By Rebekah Page-Gourley posted 03-19-2018 06:13

  

“This tastes like one billion smiley faces!”

That was my five-year-old’s recent review of the tacos his dad made for dinner. While it was surely an adorable sentiment, it also gave me pause. Are we so dependent on emoji for our everyday expression that we even use them orally in the place of descriptive words?!

The undeniable fact is that emoticons and emoji are making their way into everything, including the legal profession. Lawyers and judges should take notice, because the emoji are just getting warmed up.

At work, attorneys are wondering whether using emoji and emoticons with their clients or colleagues is appropriate. At least one study has found that using emoji in work e-mails makes you look incompetent :(. Others argue that the real danger is what might get lost in translation. Just like ambiguous e-mail tone (“Congratulations, I’m sure you’ll be really happy at your new firm.”), an emoji can be “read” multiple ways or even be flat-out mystifying (What does that Easter Island head emoji mean anyway?). The consensus seems to be that you should know your audience—“What’s acceptable at a laidback startup may not be acceptable at a corporate firm.” But in the legal profession (especially considering the need for utter clarity and professionalism with client communications), words might be the best choice.

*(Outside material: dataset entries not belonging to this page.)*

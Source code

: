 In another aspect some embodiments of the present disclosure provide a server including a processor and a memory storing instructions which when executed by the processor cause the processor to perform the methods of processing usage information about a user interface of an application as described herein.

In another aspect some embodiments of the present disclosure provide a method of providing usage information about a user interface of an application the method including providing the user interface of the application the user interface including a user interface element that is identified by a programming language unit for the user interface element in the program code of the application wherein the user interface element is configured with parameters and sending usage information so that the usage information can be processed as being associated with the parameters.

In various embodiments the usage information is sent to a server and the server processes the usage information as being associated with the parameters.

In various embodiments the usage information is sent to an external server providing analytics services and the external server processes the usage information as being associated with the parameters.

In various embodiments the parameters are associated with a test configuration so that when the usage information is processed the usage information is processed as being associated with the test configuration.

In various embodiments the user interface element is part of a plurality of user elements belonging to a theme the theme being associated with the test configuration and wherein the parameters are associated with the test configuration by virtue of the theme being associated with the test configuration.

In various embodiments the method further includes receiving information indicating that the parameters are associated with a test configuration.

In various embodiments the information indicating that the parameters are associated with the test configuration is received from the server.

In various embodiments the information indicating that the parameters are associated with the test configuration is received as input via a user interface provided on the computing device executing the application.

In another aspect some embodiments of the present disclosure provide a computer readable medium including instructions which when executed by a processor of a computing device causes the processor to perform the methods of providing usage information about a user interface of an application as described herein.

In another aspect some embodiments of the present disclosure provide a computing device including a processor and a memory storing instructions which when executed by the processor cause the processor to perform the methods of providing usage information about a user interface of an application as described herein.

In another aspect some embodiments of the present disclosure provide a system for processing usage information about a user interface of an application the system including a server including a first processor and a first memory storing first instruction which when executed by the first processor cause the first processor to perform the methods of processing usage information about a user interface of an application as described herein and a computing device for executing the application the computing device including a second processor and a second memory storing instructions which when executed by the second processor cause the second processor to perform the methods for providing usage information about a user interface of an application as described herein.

Emoji are also finding their way into courtrooms across the country. Courts, familiar with interpreting statutory and contractual language as a matter of course, are now tasked with interpreting the meaning of a “tongue-out emoticon” (a Michigan case! :P) or the potential criminal intent behind an airplane emoji. My favorite example involves an Israeli couple who texted a landlord “a series of emoji, including a smiley face, a comet, a champagne bottle, dancing yellow Playboy bunnies and a chipmunk.” The judge fined the couple a month’s rent because the landlord, thinking that the couple had agreed to rent the apartment, removed the listing. Not surprisingly, disputes also arise regarding intellectual property rights in the emoji themselves.

Whether they make you smile, frown, or feel like a unicorn coupled with an exploding star and a piece of shrimp tempura, emoji are here to stay. You might even find one winking at you from inside your next case file.